Vivre le Carême: le jeûne, un exercice pénitentiel et de libération intérieure

           Le Carême nous invite au jeûne alimentaire, il est un commandement de l’Eglise de le vivre de manière totale le Mercredi des Cendres et le Vendredi Saint (sans mettre en danger sa vie, les enfants et les personnes âgés n’y sont pas tenus). Ce jeûne est à la fois un exercice pénitentiel et un exercice de libération. Pénitentiel car nous sommes invités à le vivre avec une contrition du cœur (regret d’avoir offensé Dieu car tout péché est une offense à Dieu, Catéchisme n°1850). Pénitentiel aussi car nous devons le vivre en nous mettant en communion spirituelle avec ceux qui ont faim, cela suscite notre charité qui va s’exprimer par l’aumône (le partage) donc par une bonne action, laquelle « couvre une multitude de péchés » (1P4,8).

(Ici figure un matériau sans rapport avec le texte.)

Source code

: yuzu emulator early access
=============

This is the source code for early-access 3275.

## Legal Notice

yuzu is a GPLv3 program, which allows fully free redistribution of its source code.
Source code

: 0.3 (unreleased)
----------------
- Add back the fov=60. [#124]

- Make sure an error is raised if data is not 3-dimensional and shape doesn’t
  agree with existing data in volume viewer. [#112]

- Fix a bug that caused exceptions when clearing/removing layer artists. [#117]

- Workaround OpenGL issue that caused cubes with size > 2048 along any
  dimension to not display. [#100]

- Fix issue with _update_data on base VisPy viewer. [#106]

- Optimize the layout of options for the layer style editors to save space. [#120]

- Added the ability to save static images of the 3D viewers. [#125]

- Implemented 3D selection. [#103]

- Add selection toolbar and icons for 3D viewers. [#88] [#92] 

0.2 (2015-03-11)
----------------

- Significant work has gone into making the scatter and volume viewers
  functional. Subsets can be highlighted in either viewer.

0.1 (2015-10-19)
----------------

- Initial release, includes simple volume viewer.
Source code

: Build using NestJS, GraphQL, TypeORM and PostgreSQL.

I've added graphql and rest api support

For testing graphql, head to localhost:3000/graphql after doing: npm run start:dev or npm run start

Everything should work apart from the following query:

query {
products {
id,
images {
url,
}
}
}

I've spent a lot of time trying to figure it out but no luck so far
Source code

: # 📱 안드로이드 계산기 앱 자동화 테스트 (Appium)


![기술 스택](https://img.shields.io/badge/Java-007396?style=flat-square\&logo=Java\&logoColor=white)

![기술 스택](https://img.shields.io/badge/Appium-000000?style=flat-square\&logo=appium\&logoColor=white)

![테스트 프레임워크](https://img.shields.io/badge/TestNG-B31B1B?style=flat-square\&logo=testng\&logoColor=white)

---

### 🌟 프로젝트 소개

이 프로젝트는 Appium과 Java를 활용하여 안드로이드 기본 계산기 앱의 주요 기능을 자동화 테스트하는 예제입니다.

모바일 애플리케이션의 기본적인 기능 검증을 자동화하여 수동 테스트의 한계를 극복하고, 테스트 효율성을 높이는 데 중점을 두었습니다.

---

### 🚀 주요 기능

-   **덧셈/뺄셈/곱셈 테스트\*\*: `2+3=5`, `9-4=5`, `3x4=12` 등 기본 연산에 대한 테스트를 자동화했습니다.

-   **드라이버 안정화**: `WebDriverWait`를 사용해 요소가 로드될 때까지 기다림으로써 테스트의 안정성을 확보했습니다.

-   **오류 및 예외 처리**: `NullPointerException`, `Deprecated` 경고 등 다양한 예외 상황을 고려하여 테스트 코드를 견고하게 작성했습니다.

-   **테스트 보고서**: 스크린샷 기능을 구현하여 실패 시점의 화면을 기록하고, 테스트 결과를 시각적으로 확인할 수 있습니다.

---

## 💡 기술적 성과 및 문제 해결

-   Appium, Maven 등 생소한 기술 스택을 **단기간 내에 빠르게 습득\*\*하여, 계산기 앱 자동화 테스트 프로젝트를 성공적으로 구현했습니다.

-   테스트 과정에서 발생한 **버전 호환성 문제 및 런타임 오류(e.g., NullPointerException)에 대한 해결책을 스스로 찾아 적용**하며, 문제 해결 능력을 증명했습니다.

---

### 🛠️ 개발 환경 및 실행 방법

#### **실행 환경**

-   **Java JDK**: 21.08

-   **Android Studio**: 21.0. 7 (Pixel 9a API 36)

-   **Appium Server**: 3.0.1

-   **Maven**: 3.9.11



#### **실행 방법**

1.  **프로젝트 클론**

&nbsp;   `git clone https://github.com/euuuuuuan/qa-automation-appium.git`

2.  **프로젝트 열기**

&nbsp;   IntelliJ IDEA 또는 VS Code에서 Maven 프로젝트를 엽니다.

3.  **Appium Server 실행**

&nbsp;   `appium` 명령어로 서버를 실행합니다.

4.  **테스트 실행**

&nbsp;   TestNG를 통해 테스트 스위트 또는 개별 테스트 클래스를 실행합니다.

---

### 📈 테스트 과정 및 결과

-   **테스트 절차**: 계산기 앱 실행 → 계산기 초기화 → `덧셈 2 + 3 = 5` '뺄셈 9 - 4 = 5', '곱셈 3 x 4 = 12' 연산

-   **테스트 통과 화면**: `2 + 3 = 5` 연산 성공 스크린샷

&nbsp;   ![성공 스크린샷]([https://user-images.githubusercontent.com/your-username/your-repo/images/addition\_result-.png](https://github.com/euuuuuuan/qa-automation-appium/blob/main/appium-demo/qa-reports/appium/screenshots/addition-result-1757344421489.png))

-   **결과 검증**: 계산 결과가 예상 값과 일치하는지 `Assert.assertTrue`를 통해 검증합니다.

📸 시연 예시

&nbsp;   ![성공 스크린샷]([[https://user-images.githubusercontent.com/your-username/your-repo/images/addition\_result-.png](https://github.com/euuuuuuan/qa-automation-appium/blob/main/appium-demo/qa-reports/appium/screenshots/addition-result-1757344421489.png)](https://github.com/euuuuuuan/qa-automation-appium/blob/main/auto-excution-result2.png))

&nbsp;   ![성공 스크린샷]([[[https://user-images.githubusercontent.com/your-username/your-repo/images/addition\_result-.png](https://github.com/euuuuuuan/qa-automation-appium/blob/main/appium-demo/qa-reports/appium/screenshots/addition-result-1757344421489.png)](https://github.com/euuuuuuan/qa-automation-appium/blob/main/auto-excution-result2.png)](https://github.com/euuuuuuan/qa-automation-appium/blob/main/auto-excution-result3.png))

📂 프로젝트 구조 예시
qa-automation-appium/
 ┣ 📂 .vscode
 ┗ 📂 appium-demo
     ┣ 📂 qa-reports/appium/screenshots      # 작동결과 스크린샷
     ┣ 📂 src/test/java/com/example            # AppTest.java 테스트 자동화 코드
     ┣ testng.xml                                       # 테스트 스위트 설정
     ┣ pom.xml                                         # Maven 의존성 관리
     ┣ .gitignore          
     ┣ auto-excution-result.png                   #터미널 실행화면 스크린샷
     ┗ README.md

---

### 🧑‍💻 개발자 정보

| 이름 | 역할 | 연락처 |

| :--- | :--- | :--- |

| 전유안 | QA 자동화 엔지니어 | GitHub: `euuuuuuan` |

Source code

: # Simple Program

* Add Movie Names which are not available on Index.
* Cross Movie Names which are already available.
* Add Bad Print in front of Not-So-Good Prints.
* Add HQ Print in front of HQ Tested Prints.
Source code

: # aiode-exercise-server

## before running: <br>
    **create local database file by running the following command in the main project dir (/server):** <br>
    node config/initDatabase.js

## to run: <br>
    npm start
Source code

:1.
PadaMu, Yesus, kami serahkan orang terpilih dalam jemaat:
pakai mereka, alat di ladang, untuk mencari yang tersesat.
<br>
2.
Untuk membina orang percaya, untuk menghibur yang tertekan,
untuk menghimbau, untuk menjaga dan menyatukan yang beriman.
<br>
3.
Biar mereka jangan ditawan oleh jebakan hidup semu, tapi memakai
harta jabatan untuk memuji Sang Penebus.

           Le jeûne est aussi un exercice de libération. Le jeûne est une privation alimentaire, mais aussi de ce qui compte pour nous. En ce deuxième dimanche de Carême, nous sommes choqués que Dieu demande à Abraham de lui sacrifier son fils et de voir qu’Abraham obéit. Mais Abraham a la foi que si Dieu a été capable de lui donner un fils dans sa vieillesse, Il est capable de le ressusciter des morts ! Abraham sait qu’il doit tout à Dieu son Créateur et qu’il attend tout de Lui. Voyant la foi d’Abraham, Dieu épargne Isaac et fait Alliance avec Abraham. Ce dernier sort fortifié dans sa relation avec Dieu après avoir accepté de se priver de son fils en plaçant celui-ci à sa juste place : comme un don de Dieu. Nous pouvons y voir ici une forme de jeûne.

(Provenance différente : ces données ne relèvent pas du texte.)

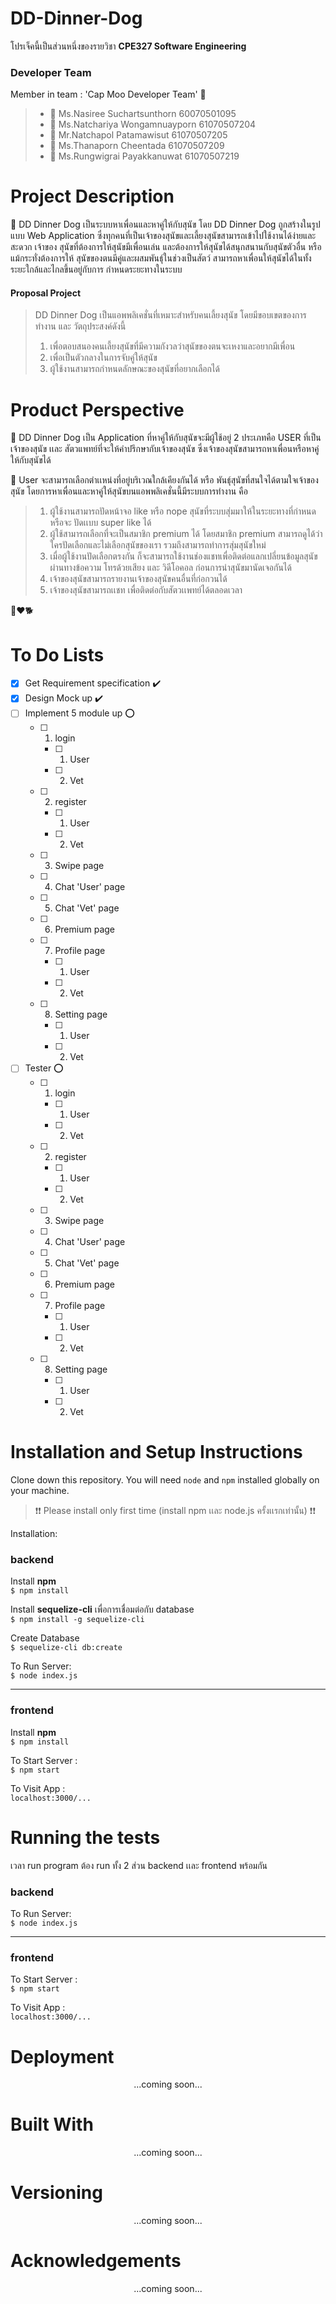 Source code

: # DD-Dinner-Dog
โปรเจ็คนี้เป็นส่วนหนึ่งของรายวิชา __CPE327 Software Engineering__ 
### Developer Team
Member in team : 'Cap Moo Developer Team' :dog:
> * :woman: Ms.Nasiree Suchartsunthorn 60070501095
> * :woman: Ms.Natchariya Wongamnuayporn 61070507204
> * :man: Mr.Natchapol Patamawisut 61070507205
> * :woman: Ms.Thanaporn Cheentada 61070507209
> * :man: Ms.Rungwigrai Payakkanuwat 61070507219

# Project Description 
:guide_dog: DD Dinner Dog เป็นระบบหาเพื่อนและหาคู่ให้กับสุนัข โดย DD Dinner Dog ถูกสร้างในรูปแบบ
Web Application ซึ่งทุกคนที่เป็นเจ้าของสุนัขและเลี้ยงสุนัขสามารถเข้าไปใช้งานได้ง่ายและสะดวก เจ้าของ
สุนัขที่ต้องการให้สุนัขมีเพื่อนเล่น และต้องการให้สุนัขได้สนุกสนานกับสุนัขตัวอื่น หรือแม้กระทั่งต้องการให้
สุนัขของตนมีคู่และผสมพันธุ์ในช่วงเป็นสัตว์ สามารถหาเพื่อนให้สุนัขได้ในทั้งระยะใกล้และไกลขึ้นอยู่กับการ
กำหนดระยะทางในระบบ  

#### Proposal Project
> DD Dinner Dog เป็นแอพพลิเคชั่นที่เหมาะสำหรับคนเลี้ยงสุนัข โดยมีขอบเขตของการทำงาน 
> และ วัตถุประสงค์ดังนี้ 
> 1. เพื่อตอบสนองคนเลี้ยงสุนัขที่มีความกังวลว่าสุนัขของตนจะเหงาและอยากมีเพื่อน
> 2. เพื่อเป็นตัวกลางในการจับคู่ให้สุนัข
> 3. ผู้ใช้งานสามารถกำหนดลักษณะของสุนัขที่อยากเลือกได้

# Product Perspective
:wolf: DD Dinner Dog เป็น Application ที่หาคู่ให้กับสุนัขจะมีผู้ใช้อยู่ 2 ประเภทคือ USER ที่เป็นเจ้าของสุนัข 
เเละ สัตวแพทย์ที่จะให้คำปรึกษากับเจ้าของสุนัข ซึ่งเจ้าของสุนัขสามารถหาเพื่อนหรือหาคู่ให้กับสุนัขได้ 

:dog: User จะสามารถเลือกตำเเหน่งที่อยู่บริเวณใกล้เคียงกันได้ หรือ พันธุ์สุนัขที่สนใจได้ตามใจเจ้าของสุนัข โดยการหาเพื่อนและหาคู่ให้สุนัขบนแอพพลิเคชั่นนี้มีระบบการทำงาน คือ 
> 1. ผู้ใช้งานสามารถปัดหน้าจอ like หรือ nope สุนัขที่ระบบสุ่มมาให้ในระยะทางที่กำหนด หรือจะ ปัดเเบบ super like ได้ 
> 2. ผู้ใช้สามารถเลือกที่จะเป็นสมาชิก premium ได้ โดยสมาชิก premium สามารถดูได้ว่าใครปัดเลือกและไม่เลือกสุนัขของเรา รวมถึงสามารถทำการสุ่มสุนัขใหม่
> 3. เมื่อผู้ใช้งานปัดเลือกตรงกัน ก็จะสามารถใช้งานช่องแชทเพื่อติดต่อแลกเปลี่ยนข้อมูลสุนัขผ่านทางข้อความ โทรด้วยเสียง และ วิดีโอคอล ก่อนการนำสุนัขมานัดเจอกันได้ 
> 4. เจ้าของสุนัขสามารถรายงานเจ้าของสุนัขคนอื่นที่ก่อกวนได้ 
> 5. เจ้าของสุนัขสามารถเเชท เพื่อติดต่อกับสัตวเเพทย์ได้ตลอดเวลา 

:dog::heart::dog2: 

# To Do Lists 
- [x] Get Requirement specification :heavy_check_mark:
- [x] Design Mock up :heavy_check_mark:
- [ ] Implement 5 module up :o:
  - [ ] 1. login  
      - [ ] 1. User
      - [ ] 2. Vet
  - [ ] 2. register 
      - [ ] 1. User
      - [ ] 2. Vet 
  - [ ] 3. Swipe page 
  - [ ] 4. Chat 'User' page 
  - [ ] 5. Chat 'Vet' page  
  - [ ] 6. Premium page
  - [ ] 7. Profile page 
      - [ ] 1. User
      - [ ] 2. Vet  
  - [ ] 8. Setting page 
      - [ ] 1. User 
      - [ ] 2. Vet 
- [ ] Tester :o:
  - [ ] 1. login 
      - [ ] 1. User
      - [ ] 2. Vet
  - [ ] 2. register 
      - [ ] 1. User
      - [ ] 2. Vet 
  - [ ] 3. Swipe page
  - [ ] 4. Chat 'User' page 
  - [ ] 5. Chat 'Vet' page  
  - [ ] 6. Premium page
  - [ ] 7. Profile page 
      - [ ] 1. User
      - [ ] 2. Vet  
  - [ ] 8. Setting page 
      - [ ] 1. User 
      - [ ] 2. Vet 
  
# Installation and Setup Instructions
Clone down this repository. You will need `node` and `npm` installed globally on your machine.  
> :exclamation::exclamation: Please install only first time (install npm เเละ node.js ครั้งเเรกเท่านั้น) :exclamation::exclamation:

Installation:
### backend 
Install __npm__  
`$ npm install `

Install __sequelize-cli__ เพื่อการเชื่อมต่อกับ database   
`$ npm install -g sequelize-cli`

Create Database  
`$ sequelize-cli db:create`  

To Run Server:  
`$ node index.js`

***

### frontend
Install __npm__  
`$ npm install`  

To Start Server :  
`$ npm start`

To Visit App :  
`localhost:3000/...` 

# Running the tests 
เวลา run program ต้อง run ทั้ง 2 ส่วน backend เเละ frontend พร้อมกัน
###  backend
To Run Server:  
`$ node index.js`

***

###  frontend
To Start Server :  
`$ npm start`

To Visit App :  
`localhost:3000/...` 
  
# Deployment  
<p align = 'center'> ...coming soon... </p>
  
# Built With 
<p align = 'center'> ...coming soon... </p>
  
# Versioning 
<p align = 'center'> ...coming soon... </p>
  
# Acknowledgements
 <p align = 'center'> ...coming soon... </p>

           Le temps du Carême est ce temps de libération par rapport à nos attachements humains pour que nous ne nous confions qu’en Dieu. Ces quarante jours représentent les quarante années passées au désert par le peuple Hébreux après sa libération d’Egypte par la Puissance de Dieu. Quarante ans parce qu’après la sortie d’Egypte le peuple n’a pas cru que Dieu pouvait le rendre vainqueur des Amorites qui habitaient la Terre Promise (Dt1) : le peuple comptait sur lui-même et non sur Dieu.


           Dans la liturgie nous vivons le jeûne en ne fleurissant pas l’autel ou le tabernacle. C’est une expression sensible du dépouillement, du jeûne que nous sommes appelés à vivre pendant le Carême. De même au cours de la messe nous ne chantons pas l’« Alléluia » (qui signifie « Louez le Seigneur ») ni le « Gloire à Dieu », qui tous deux expriment la joie alors que nous sommes dans un temps pénitentiel. Ce jeûne nous permettra ainsi de mieux les retrouver à Pâques. Cela évite aussi l’habitude. Le « Gloria » clôt la liturgie pénitentielle du début de la messe en action de grâce pour le pardon donné, c’est pourquoi c’est à lui que revient de clôturer le temps pénitentiel du carême lors de la Vigile Pascale.